Shakespeare's Garden - Flowers From the Plays
All the characters from Shakespeare's play are present, as
children and later as young men and women, or as adults and later as older adults.
You don't need to know the play well to appreciate this book, but if you
are familiar with it, then you may get greater pleasure from this re-imagining
of the story.
There is much history for the lovers of historical fiction
to relish: herbs, medicines, customs,
food, sweets, houses, décor. The
author's research has been extensive.
But it does not weigh down the story.
Instead, it adds credibility to the tale.
Here is a lovely part where the narrator describes her first view of Verona
from on high, from a tower that is part of the Cappelletti family's home:
I know Verona as I do my own body. Every labyrinthed passage and each loose
paving stone among my parish streets.
The smell of tanneries, of public ovens, and of offal-piles. The snorting hogs upon the piazza, and the
rush of the Adige beneath the bridges.
But I've never imagined this:
that I could stand as tall as the church campaniles, watching the city's
roof tiles glint in the sun, the people and animals moving between them as
small as crawling insects. The world
spreading beneath me glows with the sublime beauty you see in painting of the
Annunciation.
There are some twists and surprises along the way, in the
story, but I won't spoil them for you. The book is well-written and well-edited, and I'm glad I requested a review copy. It has a striking cover. Juliet's Nurse is a quality production, with an attractive interior design that features illuminated first letters of each chapter, in the style of the era in which it is set.
I
would have enjoyed more dialog, instead of Angelica's summaries of what people
have said. And some suggestion as to how
illiterate Angelica's story came to be told would have been fun. But on the whole, this was a read that took
me away from the world around me and immersed me in a past that seemed a bit
familiar, due to the characters I knew from the play. I enjoyed it!

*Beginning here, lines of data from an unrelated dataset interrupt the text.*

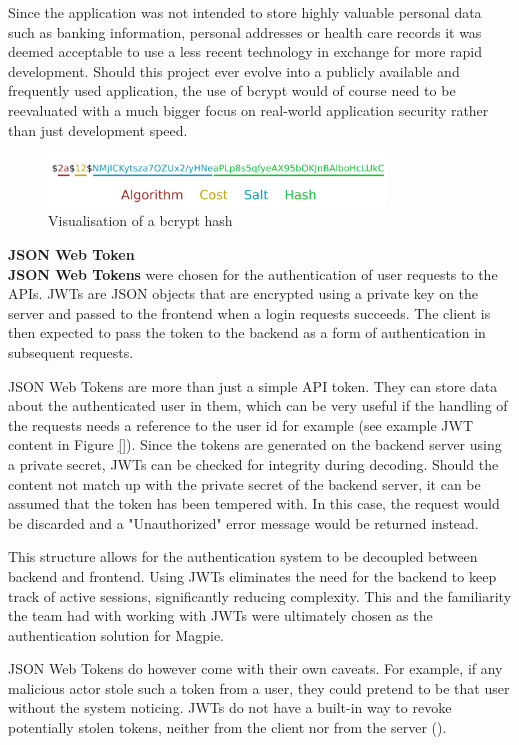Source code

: Since the application was not intended to store highly valuable personal data
such as banking information, personal addresses or health care records it was
deemed acceptable to use a less recent technology in exchange for more rapid
development. Should this project ever evolve into a publicly available and
frequently used application, the use of bcrypt would of course need to be
reevaluated with a much bigger focus on real-world application security rather
than just development speed.

\begin{figure}[H]
  \centering{}
  \includegraphics[width=0.8\textwidth]{./images/bcrypt_hash.png}
  \caption{Visualisation of a bcrypt hash}
  \label{fig:bcrypt_hash}
\end{figure}

\label{jwt}\textbf{JSON Web Token}\\
\textbf{JSON Web Tokens} were chosen for the authentication of user requests to
the APIs. JWTs are JSON objects that are encrypted using a private key on the
server and passed to the frontend when a login requests succeeds. The client is
then expected to pass the token to the backend as a form of authentication in
subsequent requests.

JSON Web Tokens are more than just a simple API token. They can store data about
the authenticated user in them, which can be very useful if the handling of the
requests needs a reference to the user id for example (see example JWT content
in Figure \ref{}). Since the tokens are generated on the backend server using a
private secret, JWTs can be checked for integrity during decoding. Should the
content not match up with the private secret of the backend server, it can be
assumed that the token has been tempered with. In this case, the request would
be discarded and a "Unauthorized" error message would be returned instead.

This structure allows for the authentication system to be decoupled between
backend and frontend. Using JWTs eliminates the need for the backend to keep
track of active sessions, significantly reducing complexity. This and the
familiarity the team had with working with JWTs were ultimately chosen as the
authentication solution for Magpie.

JSON Web Tokens do however come with their own caveats. For example, if any
malicious actor stole such a token from a user, they could pretend to be that
user without the system noticing. JWTs do not have a built-in way to revoke
potentially stolen tokens, neither from the client nor from the server
(\cite{owasp_jwt_cheatsheet}).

From the book's description:
An enthralling new telling of Shakespeare’s Romeo and
Juliet—told from the perspective of Juliet’s nurse.

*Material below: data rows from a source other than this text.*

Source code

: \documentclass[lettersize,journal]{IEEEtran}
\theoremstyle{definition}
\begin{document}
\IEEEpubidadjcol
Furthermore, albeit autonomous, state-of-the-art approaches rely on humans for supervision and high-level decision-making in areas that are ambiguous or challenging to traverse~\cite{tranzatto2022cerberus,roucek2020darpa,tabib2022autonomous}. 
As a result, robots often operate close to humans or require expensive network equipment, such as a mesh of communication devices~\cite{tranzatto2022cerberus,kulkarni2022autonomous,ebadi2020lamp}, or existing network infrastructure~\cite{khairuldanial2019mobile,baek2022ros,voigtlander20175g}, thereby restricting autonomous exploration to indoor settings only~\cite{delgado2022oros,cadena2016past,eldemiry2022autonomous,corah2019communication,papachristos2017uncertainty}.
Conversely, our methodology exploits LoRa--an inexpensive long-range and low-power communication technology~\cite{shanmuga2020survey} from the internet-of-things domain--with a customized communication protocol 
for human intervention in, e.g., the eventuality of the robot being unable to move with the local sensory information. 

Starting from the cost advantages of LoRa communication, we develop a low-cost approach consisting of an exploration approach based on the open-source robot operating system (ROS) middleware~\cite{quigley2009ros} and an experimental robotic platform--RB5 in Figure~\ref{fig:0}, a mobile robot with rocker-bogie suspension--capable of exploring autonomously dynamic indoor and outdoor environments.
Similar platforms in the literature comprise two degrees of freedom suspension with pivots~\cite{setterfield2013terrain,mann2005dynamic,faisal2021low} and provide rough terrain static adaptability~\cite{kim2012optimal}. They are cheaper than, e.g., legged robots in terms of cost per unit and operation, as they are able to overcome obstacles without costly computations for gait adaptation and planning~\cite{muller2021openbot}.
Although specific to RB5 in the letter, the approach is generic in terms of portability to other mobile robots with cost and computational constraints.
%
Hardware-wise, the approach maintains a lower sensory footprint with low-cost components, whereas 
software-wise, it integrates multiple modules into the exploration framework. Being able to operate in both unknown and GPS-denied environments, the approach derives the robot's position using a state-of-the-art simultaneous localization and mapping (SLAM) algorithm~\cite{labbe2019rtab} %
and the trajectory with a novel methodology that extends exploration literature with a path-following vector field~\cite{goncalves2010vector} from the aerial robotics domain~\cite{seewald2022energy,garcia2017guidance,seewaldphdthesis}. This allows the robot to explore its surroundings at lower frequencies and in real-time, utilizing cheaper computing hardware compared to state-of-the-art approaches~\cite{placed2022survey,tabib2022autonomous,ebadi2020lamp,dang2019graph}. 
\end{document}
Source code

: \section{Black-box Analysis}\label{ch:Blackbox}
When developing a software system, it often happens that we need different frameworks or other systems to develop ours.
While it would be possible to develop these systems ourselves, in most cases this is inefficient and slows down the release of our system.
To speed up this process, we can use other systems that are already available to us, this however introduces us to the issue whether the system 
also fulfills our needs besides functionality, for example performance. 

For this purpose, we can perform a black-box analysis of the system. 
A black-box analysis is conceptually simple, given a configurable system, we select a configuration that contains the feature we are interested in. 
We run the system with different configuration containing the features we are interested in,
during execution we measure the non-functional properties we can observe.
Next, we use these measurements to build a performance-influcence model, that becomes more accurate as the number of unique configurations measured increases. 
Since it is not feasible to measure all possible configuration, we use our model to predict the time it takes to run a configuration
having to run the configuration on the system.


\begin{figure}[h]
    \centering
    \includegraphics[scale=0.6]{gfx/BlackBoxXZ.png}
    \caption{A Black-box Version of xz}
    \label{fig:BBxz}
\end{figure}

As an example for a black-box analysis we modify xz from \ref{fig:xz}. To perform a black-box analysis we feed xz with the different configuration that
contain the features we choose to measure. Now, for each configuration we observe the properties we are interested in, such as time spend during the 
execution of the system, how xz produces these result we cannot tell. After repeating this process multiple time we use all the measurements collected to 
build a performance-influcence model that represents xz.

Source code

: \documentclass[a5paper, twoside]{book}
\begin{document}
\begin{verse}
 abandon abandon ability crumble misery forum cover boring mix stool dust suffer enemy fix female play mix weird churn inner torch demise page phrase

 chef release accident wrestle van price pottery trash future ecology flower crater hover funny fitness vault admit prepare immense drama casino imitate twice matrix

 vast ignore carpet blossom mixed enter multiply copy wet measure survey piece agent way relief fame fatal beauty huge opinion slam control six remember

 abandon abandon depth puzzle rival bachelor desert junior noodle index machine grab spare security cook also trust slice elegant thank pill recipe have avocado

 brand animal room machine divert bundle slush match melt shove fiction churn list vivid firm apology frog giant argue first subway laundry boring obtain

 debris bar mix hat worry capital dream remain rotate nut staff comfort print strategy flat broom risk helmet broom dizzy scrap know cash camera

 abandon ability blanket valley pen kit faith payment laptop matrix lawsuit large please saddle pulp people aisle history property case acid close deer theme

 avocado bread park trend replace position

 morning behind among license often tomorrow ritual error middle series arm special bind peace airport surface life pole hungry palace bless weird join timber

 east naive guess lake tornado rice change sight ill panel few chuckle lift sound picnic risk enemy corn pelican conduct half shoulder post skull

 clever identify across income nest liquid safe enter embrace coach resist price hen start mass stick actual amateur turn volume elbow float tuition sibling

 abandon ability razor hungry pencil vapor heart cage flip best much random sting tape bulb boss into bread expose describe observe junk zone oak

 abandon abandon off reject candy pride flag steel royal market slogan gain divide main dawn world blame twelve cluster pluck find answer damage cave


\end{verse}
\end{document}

In Verona, a city ravaged by plague and political rivalries, a mother mourning
the death of her day-old infant enters the household of the powerful
Cappelletti family to become the wet-nurse to their newborn baby. As she serves her beloved Juliet over the next
fourteen years, the nurse learns the Cappellettis’ darkest secrets. Those secrets—and the nurse’s deep personal
grief—erupt across five momentous days of love and loss that destroy a
daughter, and a family.
By turns sensual, tragic, and comic, Juliet’s Nurse gives voice to one of
literature’s most memorable and distinctive characters, a woman who was both
insider and outsider among Verona’s wealthy ruling class. Exploring the romance and intrigue of
interwoven loyalties, rivalries, jealousies, and losses only hinted at in
Shakespeare’s play, this is a never-before-heard tale of the deepest love in
Verona—the love between a grieving woman and the precious child of her heart.
In the tradition of Sarah Dunant, Philippa Gregory, and Geraldine Brooks,
Juliet’s Nurse is a rich prequel that re-imagines the world’s most cherished
tale of love and loss, suffering and survival.

Juliet's Nurse is published by
EmilyBestler Books, and imprint of Atria Books, which is an imprint of Simon and Schuster.
Emily Bestler founded her eponymous imprint, Emily Bestler Books, in 2011 with one guiding principle: to find the very best commercial fiction and nonfiction across a wide range of categories and put these books into the hands of as many readers as possible. In her words, “We are passionate about our mission of finding a book for everyone. You’ll find that our list is as varied as our readers.”